Rick Barrett is a business writer for the Milwaukee Journal Sentinel, whose home state of Wisconsin has struggled with a manufacturing slump and, more recently, a labor battle that has made national headlines. He has been a reporter at the Journal Sentinel for 10 years and previously worked for the Wisconsin State Journal, Gannett newspapers in Florida and Michigan, the Arkansas Democrat, and newspapers in Texas.
Barrett’s beat leads him to cover a variety of issues including manufacturing, politics, education and communications. Working near a major Harley-Davidson plant, he writes about the local motorcycle scene on his blog Let’s Ride.
1) You seem to love biking. How does this affect your reporting on motorcycle manufacturer Harley-Davidson, one of the area’s largest employers?
I cover Harley-Davidson the same way that I report about other large companies on my beat, cultivating many sources and digging into the issues. I don’t own a motorcycle now, although I have owned them in the past and have many years of riding experience. That’s helped me understand some of the issues, from a rider’s perspective, and it helps when I have to write about the mechanical side of motorcycling.
Having been a motorcyclist also makes it easier for me to find sources in the sport and industry because I have a better sense of who the players are and some of their history.
I don’t think any of this has a negative effect on my editorial judgment because I cover Harley-Davidson and the motorcycle industry in the same critical way that I write about other companies and industries, including mining equipment manufacturers, defense contractors, agriculture and telecommunications.
2) With an issue that engulfs both business and political interests, such as the collective-bargaining episode or government loans, how does the Journal Sentinel’s business desk coordinate with its political reporters?
We have an excellent relationship with our reporters covering state and national government. They tip us off to stories, and we often work together on breaking news. We also share sources and use whatever influence we have to get interviews that otherwise would be difficult to land, especially on deadline.
Overall, I can’t thank our political reporters enough for helping me with stories. They have always responded to my pleas for assistance quickly and have never complained about the additional work. That’s pretty amazing, given the tremendous workload they have in their jobs.
3) What’s the most important thing a reporter needs to know about covering labor issues?
I think it’s important to spend time developing sources and understanding issues on a regular basis, rather than just parachuting in on a crisis. It gives a reporter more credibility, and it helps when you have to call union officials on deadline because they know you a little better. Union representatives, overall, are distrustful of reporters. Spending meaningful time with them lowers some of the barriers.
4) When you see national stories about Wisconsin business and labor issues, are there any misconceptions?

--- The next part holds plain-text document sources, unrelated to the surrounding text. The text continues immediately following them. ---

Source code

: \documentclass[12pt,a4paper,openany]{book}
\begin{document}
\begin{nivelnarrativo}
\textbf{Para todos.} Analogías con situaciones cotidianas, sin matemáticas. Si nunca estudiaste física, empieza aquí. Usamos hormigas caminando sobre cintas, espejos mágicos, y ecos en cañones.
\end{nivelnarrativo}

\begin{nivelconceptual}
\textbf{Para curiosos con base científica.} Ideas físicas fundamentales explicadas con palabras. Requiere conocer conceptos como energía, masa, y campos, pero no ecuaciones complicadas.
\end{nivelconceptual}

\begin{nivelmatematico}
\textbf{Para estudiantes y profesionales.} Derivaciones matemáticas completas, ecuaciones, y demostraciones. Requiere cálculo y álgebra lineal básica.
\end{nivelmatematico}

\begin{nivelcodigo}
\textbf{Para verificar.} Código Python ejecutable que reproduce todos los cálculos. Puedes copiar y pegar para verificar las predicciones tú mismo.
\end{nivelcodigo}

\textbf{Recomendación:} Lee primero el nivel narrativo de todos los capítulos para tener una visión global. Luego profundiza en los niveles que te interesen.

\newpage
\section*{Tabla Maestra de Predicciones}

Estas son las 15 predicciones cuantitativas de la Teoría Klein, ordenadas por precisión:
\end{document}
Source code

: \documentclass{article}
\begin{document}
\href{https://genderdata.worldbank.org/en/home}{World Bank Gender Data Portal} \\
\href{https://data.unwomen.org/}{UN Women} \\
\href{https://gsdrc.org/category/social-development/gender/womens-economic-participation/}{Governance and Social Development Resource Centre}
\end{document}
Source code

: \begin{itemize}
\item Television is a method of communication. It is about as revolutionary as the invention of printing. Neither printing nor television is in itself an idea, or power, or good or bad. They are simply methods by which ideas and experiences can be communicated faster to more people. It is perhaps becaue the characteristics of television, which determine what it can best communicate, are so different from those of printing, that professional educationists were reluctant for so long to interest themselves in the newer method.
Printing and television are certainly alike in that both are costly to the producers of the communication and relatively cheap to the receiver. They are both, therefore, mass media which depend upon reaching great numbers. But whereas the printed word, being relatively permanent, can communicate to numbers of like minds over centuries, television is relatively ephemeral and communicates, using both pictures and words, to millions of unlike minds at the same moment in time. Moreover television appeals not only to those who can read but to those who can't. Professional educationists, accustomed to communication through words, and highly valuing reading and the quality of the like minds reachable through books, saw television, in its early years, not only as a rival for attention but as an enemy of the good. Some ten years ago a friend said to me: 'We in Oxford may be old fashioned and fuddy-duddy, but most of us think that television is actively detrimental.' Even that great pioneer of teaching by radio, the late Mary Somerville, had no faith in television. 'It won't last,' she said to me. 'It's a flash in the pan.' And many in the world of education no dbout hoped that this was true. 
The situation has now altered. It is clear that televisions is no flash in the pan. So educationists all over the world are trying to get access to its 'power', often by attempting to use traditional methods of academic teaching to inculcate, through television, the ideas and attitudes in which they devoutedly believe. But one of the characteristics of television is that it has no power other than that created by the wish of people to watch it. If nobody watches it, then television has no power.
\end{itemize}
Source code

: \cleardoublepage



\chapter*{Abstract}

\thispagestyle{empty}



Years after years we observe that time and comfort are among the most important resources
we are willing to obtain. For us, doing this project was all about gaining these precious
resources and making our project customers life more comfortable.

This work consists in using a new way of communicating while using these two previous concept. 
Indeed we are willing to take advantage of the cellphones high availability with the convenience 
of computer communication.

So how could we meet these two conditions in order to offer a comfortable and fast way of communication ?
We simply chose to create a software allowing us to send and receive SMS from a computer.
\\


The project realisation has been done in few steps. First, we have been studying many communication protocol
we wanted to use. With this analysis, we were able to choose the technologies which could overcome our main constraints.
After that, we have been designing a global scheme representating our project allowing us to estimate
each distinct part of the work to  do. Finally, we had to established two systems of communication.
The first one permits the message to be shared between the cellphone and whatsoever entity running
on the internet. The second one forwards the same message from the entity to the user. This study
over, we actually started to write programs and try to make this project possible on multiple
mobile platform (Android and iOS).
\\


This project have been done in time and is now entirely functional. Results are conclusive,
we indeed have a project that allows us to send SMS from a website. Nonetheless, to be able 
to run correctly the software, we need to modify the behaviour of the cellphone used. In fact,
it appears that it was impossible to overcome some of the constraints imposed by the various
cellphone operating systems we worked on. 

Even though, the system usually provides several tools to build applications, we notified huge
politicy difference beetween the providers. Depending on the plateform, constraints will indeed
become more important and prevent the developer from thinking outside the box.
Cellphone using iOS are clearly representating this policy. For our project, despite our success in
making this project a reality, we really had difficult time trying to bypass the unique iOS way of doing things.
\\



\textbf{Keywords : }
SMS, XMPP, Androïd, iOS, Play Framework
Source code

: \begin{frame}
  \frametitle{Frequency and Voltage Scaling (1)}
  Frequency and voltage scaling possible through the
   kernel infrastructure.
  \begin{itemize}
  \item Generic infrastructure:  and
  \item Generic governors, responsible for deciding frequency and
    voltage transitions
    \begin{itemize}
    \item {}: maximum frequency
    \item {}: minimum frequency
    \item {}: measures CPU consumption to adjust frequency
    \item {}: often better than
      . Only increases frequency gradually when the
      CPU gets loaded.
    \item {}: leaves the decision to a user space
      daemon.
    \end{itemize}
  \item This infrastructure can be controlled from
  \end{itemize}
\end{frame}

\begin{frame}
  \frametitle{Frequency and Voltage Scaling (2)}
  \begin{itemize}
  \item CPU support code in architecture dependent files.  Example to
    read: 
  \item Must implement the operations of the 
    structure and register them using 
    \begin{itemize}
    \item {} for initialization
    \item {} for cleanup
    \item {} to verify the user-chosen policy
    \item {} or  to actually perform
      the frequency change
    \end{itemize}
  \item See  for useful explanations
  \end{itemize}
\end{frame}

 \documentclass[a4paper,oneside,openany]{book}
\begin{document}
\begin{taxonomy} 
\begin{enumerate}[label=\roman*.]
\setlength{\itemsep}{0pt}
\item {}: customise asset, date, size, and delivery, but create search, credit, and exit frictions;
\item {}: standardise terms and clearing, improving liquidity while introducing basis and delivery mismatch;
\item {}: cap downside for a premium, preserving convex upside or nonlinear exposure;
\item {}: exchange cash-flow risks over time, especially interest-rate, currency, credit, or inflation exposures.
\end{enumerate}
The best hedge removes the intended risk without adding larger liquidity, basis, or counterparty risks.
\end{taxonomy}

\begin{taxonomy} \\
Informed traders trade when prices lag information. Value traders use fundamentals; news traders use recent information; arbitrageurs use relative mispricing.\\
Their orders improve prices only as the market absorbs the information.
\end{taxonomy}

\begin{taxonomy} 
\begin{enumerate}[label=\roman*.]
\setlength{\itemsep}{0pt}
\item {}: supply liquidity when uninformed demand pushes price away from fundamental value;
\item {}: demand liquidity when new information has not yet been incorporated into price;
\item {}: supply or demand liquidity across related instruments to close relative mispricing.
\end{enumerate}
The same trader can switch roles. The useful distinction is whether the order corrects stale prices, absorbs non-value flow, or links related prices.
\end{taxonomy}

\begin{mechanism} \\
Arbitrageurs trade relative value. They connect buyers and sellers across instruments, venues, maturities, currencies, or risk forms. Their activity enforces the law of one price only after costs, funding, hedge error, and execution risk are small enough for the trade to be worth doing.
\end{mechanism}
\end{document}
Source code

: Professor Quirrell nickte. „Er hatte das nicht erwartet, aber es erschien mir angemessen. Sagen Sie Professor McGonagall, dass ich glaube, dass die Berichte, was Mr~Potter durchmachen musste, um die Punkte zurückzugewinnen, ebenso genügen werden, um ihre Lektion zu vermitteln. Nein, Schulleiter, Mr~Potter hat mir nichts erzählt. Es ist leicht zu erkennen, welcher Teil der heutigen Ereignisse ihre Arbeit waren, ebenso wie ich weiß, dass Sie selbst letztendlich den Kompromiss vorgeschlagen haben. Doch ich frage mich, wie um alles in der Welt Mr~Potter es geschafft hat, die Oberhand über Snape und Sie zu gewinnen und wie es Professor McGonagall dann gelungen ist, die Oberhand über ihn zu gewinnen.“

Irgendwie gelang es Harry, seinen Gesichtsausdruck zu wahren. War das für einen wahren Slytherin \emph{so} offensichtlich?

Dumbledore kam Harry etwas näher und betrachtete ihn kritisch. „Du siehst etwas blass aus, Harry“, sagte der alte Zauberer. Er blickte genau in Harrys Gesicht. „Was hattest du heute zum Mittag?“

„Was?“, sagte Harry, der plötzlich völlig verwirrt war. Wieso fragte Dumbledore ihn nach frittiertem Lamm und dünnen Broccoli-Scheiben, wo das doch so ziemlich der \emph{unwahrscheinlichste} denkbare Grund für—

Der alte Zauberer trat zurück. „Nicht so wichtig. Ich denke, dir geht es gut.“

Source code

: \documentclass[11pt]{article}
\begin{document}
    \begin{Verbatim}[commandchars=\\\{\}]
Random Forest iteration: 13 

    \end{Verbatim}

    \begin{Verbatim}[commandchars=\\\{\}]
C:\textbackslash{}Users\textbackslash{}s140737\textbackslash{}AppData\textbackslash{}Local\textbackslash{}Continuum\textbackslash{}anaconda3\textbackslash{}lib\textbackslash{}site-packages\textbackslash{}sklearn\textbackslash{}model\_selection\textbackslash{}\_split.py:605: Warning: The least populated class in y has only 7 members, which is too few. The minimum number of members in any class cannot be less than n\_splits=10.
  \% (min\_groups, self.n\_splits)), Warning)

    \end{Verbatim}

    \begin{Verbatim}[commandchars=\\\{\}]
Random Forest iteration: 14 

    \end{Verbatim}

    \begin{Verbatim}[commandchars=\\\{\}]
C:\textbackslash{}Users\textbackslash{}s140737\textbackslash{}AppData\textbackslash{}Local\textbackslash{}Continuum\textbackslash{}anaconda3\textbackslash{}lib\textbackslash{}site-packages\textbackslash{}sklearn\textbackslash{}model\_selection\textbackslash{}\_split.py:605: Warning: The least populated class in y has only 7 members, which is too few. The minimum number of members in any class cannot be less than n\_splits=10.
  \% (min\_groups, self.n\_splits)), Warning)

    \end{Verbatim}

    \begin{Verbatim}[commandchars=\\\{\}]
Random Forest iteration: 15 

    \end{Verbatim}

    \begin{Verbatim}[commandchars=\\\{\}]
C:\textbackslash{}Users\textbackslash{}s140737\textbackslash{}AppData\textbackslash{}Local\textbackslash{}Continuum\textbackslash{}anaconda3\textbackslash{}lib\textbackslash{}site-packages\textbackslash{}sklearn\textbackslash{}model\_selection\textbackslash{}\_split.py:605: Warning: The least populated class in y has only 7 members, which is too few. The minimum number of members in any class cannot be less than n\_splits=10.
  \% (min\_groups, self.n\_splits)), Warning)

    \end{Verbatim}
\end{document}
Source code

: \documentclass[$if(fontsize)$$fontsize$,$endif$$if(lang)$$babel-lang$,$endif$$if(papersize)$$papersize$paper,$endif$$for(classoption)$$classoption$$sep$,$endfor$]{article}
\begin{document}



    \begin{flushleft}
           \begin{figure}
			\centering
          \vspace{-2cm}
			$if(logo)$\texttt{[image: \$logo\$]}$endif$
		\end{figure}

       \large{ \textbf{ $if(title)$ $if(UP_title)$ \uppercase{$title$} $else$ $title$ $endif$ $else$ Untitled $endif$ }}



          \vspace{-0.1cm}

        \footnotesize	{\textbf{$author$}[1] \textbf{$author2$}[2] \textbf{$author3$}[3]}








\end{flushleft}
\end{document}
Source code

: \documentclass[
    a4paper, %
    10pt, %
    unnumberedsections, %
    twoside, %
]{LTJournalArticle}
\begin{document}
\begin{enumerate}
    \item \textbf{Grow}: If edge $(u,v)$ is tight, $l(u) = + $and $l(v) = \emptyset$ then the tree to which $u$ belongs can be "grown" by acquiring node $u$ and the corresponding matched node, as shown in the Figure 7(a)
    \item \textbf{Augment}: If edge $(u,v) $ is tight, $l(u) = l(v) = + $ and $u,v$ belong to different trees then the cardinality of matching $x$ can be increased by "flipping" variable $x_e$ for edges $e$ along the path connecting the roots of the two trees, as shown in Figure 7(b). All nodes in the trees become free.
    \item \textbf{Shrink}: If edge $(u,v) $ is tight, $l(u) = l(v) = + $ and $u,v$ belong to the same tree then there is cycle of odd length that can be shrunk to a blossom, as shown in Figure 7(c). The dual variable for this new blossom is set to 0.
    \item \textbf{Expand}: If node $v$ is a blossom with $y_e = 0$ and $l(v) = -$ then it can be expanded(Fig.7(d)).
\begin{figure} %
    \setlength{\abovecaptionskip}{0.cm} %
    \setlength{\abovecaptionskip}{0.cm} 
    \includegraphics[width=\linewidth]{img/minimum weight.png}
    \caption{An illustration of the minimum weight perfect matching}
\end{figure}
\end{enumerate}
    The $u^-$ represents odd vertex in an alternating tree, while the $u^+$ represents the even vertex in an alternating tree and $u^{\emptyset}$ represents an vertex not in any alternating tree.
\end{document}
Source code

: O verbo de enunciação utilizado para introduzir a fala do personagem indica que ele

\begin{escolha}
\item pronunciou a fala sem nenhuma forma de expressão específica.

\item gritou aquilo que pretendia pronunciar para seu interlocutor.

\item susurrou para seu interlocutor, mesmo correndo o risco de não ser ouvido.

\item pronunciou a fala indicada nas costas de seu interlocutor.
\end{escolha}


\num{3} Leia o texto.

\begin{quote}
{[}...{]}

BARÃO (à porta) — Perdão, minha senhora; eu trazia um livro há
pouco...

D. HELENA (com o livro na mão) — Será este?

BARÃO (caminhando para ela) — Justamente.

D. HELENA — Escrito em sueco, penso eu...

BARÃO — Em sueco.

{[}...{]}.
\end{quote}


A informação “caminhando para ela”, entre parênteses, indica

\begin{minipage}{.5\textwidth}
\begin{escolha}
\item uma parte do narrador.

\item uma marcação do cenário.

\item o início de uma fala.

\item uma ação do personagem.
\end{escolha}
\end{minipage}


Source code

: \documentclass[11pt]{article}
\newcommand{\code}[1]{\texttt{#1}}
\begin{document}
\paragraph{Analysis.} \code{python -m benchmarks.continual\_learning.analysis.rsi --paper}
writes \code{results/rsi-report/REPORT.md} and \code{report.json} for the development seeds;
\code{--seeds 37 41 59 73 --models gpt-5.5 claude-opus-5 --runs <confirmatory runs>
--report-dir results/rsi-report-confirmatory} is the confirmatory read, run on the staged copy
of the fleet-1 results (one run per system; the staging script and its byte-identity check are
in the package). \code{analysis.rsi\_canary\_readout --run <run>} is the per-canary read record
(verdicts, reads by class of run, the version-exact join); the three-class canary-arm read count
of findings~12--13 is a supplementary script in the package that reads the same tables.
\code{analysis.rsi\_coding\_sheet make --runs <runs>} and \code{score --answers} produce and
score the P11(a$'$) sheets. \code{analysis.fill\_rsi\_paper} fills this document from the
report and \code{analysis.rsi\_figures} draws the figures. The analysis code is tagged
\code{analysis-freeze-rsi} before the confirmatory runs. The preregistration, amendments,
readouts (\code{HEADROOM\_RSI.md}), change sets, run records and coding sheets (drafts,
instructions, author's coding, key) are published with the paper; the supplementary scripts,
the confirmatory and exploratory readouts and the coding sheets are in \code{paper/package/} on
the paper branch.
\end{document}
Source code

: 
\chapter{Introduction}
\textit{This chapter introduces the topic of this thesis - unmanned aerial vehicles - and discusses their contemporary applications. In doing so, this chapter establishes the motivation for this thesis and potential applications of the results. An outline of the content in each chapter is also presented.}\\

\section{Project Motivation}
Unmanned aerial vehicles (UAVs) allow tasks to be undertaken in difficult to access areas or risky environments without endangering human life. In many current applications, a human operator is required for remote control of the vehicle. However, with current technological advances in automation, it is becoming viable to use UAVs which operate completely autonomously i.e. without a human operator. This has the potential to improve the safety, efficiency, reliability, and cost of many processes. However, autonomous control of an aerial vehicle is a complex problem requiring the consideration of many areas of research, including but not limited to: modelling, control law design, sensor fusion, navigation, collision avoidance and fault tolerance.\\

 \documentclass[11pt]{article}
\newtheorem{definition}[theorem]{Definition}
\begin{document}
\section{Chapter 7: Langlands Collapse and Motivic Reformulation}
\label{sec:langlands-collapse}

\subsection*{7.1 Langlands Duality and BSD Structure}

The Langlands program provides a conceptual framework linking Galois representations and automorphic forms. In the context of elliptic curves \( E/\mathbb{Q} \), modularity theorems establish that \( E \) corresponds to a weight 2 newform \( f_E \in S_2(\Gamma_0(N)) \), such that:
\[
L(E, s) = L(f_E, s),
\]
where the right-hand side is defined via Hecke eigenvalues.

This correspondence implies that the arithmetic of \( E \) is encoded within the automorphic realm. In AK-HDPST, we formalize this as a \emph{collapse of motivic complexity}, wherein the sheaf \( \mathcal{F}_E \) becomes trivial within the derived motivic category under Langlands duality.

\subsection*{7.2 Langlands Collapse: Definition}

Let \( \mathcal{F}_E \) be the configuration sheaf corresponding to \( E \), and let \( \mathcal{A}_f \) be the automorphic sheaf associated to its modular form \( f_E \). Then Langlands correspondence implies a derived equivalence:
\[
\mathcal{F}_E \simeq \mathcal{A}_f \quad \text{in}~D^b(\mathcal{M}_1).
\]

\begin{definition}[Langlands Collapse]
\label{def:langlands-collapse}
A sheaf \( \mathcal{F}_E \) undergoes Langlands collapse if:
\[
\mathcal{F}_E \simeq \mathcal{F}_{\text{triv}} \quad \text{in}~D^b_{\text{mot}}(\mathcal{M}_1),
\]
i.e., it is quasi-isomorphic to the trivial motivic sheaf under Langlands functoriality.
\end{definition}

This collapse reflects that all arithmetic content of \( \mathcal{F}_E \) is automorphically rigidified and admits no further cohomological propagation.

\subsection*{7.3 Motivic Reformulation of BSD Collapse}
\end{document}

Sometimes there’s a stereotype that nearly every blue-collar job has been lost, or that these jobs have no future. But, for the most part,the national press does a good job of handling the bigger stories quickly and accurately. There’s plenty of interest in stories on my beats, and I am impressed with the national press coverage.
5) How has business journalism changed, to you, in the past decade and how might it evolve in coming years?
The sense of immediacy in getting stories online is the biggest change. There are many challenges, including verifying facts immediately and dealing with clunky blogging software, but I think the changes have been good. Readers’ online comments also have been a big change. Some of the comments are way off topic, and there’s abuse, but comments drive readership and are helpful as story tips.
I think business reporting will continue to improve as we work through some of the new-media issues. It’s all about digital now. But established, proven reporting methods can mesh well with new ways of getting stories and delivering them to our audience.